5. Conclusions and Discussion

In this research, a novel overlapping community detection algorithm is developed, i.e., the membership degree propagation algorithm (MDPA). The main idea is to propagate the community membership degree according to the difference between global distribution information and local distribution information. After the propagation process, it assigns cluster numbers to a node according to its membership degree. MDPA can substantially reduce both overlapping and non-overlapping community detection problems. In both cases, it does not produce as many partition results as the existing methods did. Moreover, the final partition, as well as the overlapping node recognition result, could be obtained in a single effort based only on the converged membership degree vectors. Hence, it requires a significantly lower computation time and avoids the memory complexities of other programs designed to achieve the same objectives.

To verify the effectiveness of the proposed MDPA, it is applied on synthetic LFR datasets, and 9 real benchmark datasets. Numerical results show that MDPA is competitive compared with other state-of-the-art algorithms. It was one of the top algorithms in terms of both of NMI and S_G on LFR datasets. Especially, focused on the overlapping node detection, MDPA is significantly better than other comparison methods on F1 measure. On the real benchmark datasets, compared with other 8 competitive algorithms, MDPA also obtains the best comprehensive performance in terms of Conductance and EQ metrics.

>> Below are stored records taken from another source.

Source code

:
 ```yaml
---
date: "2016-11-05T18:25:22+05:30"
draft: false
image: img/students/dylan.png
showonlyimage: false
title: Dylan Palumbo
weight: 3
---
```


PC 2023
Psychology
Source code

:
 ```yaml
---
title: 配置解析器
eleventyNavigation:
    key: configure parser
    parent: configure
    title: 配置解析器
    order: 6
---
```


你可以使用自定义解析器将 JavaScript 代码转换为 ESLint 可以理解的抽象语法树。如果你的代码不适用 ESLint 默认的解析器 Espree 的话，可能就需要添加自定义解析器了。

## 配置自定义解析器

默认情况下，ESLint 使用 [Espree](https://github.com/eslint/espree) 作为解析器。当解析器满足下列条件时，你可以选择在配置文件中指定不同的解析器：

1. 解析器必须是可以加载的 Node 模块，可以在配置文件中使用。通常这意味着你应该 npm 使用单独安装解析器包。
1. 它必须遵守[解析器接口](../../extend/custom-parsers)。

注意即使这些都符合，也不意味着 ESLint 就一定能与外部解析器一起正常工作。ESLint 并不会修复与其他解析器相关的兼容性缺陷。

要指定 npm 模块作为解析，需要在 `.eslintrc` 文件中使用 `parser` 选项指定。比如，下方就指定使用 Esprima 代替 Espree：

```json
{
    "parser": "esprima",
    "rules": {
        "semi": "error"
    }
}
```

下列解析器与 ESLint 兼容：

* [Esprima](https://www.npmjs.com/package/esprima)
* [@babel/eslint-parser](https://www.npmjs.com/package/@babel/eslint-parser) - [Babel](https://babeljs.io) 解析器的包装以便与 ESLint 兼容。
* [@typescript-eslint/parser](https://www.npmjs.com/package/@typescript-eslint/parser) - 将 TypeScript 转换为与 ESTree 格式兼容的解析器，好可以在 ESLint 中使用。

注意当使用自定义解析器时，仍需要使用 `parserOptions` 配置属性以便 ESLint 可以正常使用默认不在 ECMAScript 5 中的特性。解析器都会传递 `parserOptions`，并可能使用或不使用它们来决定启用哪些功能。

It should be noted that although only the undirected and unweighted networks are discussed in this paper, the proposed MDPA can easily be extended to directed and/or weighted networks just by adding a directed weighting factor into the superscript of e in the probability formula (Equation (7)) of the membership degree propagation process. In other words, MDPA has strong adaptability for different kinds of community detection problems, such as social network partition, biomarker detection in bionetworks, and epidemic spreading.

Author Contributions

X.S. and D.X. conceived and designed the experiments; R.G. and S.L. performed the experiments; and Y.L., X.S., and D.X. reviewed the paper and provided suggestions. All authors have read and agreed to the published version of the manuscript.

Funding

This research was funded by the China Scholarship Council, grant number 201806175006, the National Natural Science Foundation of China, grant number 61972174, the Guangdong Premier Key-Discipline Enhancement Scheme, grant number 2016GDYSZDXK036, and the US National Institutes of Health, grant number R35-GM126985.

Acknowledgments

The numerical calculations in this paper have been done on the computing server of Zhuhai College of Jilin University.

Conflicts of Interest

The authors declare no conflict of interest. The funders had no role in the design of the study; in the collection, analyses, or interpretation of data; in the writing of the manuscript, or in the decision to publish the results.

Appendix A

Figure A1. Comparison results of NMI on 180 LFR datasets, which are classified into six groups according to different node number (n) and degree (d) values, i.e., (a) n = 1000 and d = 10, (b) n = 1000 and d = 20, (c) n = 3000 and d = 10, (d) n = 3000 and d = 20, (e) n = 5000 and d = 10, (f) n = 5000 and d = 30. In each group, parameters O_m and μ have five different values, O_m = 1, 2, 4, 6, 8 and μ = 0.05, 0.1, 0.2, 0.3, 0.4, 0.6 respectively.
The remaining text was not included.